__TASK INSTRUCTIONS__:
In the copy, keep every line below as it is and leave out the pictures.
_____
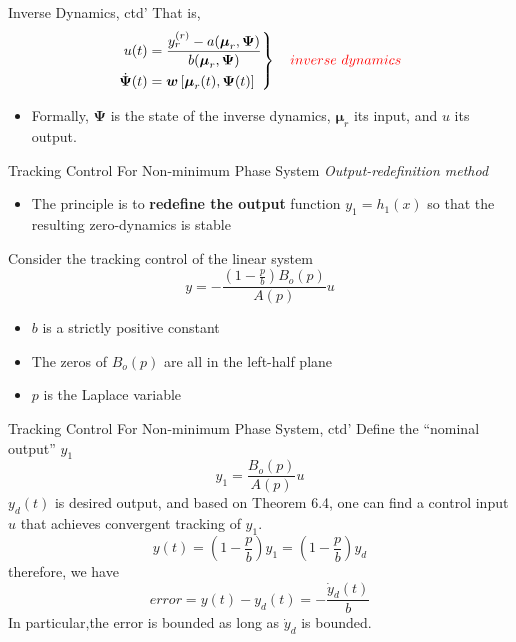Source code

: \documentclass{beamer}
\renewcommand{\vec}[1]{\ensuremath{\boldsymbol{#1}}} %
\begin{document}
\begin{frame}{Inverse Dynamics, ctd'}
    That is,
    \begin{equation}\label{inverse-dynamics}
      \left. \begin{aligned}
        u(t) &= \frac{y_{r}^{(r)}-a(\vec{\mu}_{r}, \vec{\Psi})}{b(\vec{\mu}_{r}, \vec{\Psi})} \\
        \dot{\vec{\Psi}}(t) &= \vec{w}\left[ \vec{\mu}_{r}(t),\vec{\Psi}(t) \right]
      \end{aligned} \right\} \quad {\color{red}inverse ~dynamics}
    \end{equation}
    \begin{itemize}
      \item Formally, $\vec{\Psi}$ is the state of the inverse dynamics, $\vec{\mu}_{r}$ its input, and $u$ its output.
    \end{itemize}
\end{frame}


\begin{frame}{Tracking Control For Non-minimum Phase System}
    \textit{\color{red}\large{Output-redefinition method}}
    \begin{itemize}
      \item The principle is to \textbf{redefine the output} function $y_{1}=h_{1}(x)$ so that the resulting zero-dynamics is stable
    \end{itemize}
    Consider the tracking control of the linear system
    \begin{equation}
        y=-\frac{\left(1-\frac{p}{b}\right) B_{o}(p)}{A(p)}u
    \end{equation}
    \begin{itemize}
      \item $b$ is a strictly positive constant
      \item The zeros of $B_{o}(p)$ are all in the left-half plane
      \item $p$ is the Laplace variable
    \end{itemize}
\end{frame}

\begin{frame}{Tracking Control For Non-minimum Phase System, ctd'}
    Define the {\color{red}``nominal output'' $y_{1}$}
    \begin{equation}\label{y1}
      y_{1}=\frac{B_{o}(p)}{A(p)}u
    \end{equation}
    $y_{d}(t)$ is desired output, and based on Theorem 6.4, one can find a control input $u$ that achieves {\color{red}convergent tracking of $y_{1}$}.
    \begin{equation}
        y(t)=\left(1-\frac{p}{b}\right) y_{1}=\left(1-\frac{p}{b}\right) y_{d}
    \end{equation}
    therefore, we have
    $$
        error = y(t)-y_{d}(t)=-\frac{\dot{y}_{d}(t)}{b}
    $$
    In particular,the error is {\color{red}bounded} as long as $\dot{y}_{d}$ is bounded.
\end{frame}
\end{document}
_____
__THE COMPLETED TASK__:
Source code

: \documentclass{beamer}
\renewcommand{\vec}[1]{\ensuremath{\boldsymbol{#1}}} %
\begin{document}
\begin{frame}{Inverse Dynamics, ctd'}
    That is,
    \begin{equation}\label{inverse-dynamics}
      \left. \begin{aligned}
        u(t) &= \frac{y_{r}^{(r)}-a(\vec{\mu}_{r}, \vec{\Psi})}{b(\vec{\mu}_{r}, \vec{\Psi})} \\
        \dot{\vec{\Psi}}(t) &= \vec{w}\left[ \vec{\mu}_{r}(t),\vec{\Psi}(t) \right]
      \end{aligned} \right\} \quad {\color{red}inverse ~dynamics}
    \end{equation}
    \begin{itemize}
      \item Formally, $\vec{\Psi}$ is the state of the inverse dynamics, $\vec{\mu}_{r}$ its input, and $u$ its output.
    \end{itemize}
\end{frame}


\begin{frame}{Tracking Control For Non-minimum Phase System}
    \textit{\color{red}\large{Output-redefinition method}}
    \begin{itemize}
      \item The principle is to \textbf{redefine the output} function $y_{1}=h_{1}(x)$ so that the resulting zero-dynamics is stable
    \end{itemize}
    Consider the tracking control of the linear system
    \begin{equation}
        y=-\frac{\left(1-\frac{p}{b}\right) B_{o}(p)}{A(p)}u
    \end{equation}
    \begin{itemize}
      \item $b$ is a strictly positive constant
      \item The zeros of $B_{o}(p)$ are all in the left-half plane
      \item $p$ is the Laplace variable
    \end{itemize}
\end{frame}

\begin{frame}{Tracking Control For Non-minimum Phase System, ctd'}
    Define the {\color{red}``nominal output'' $y_{1}$}
    \begin{equation}\label{y1}
      y_{1}=\frac{B_{o}(p)}{A(p)}u
    \end{equation}
    $y_{d}(t)$ is desired output, and based on Theorem 6.4, one can find a control input $u$ that achieves {\color{red}convergent tracking of $y_{1}$}.
    \begin{equation}
        y(t)=\left(1-\frac{p}{b}\right) y_{1}=\left(1-\frac{p}{b}\right) y_{d}
    \end{equation}
    therefore, we have
    $$
        error = y(t)-y_{d}(t)=-\frac{\dot{y}_{d}(t)}{b}
    $$
    In particular,the error is {\color{red}bounded} as long as $\dot{y}_{d}$ is bounded.
\end{frame}
\end{document}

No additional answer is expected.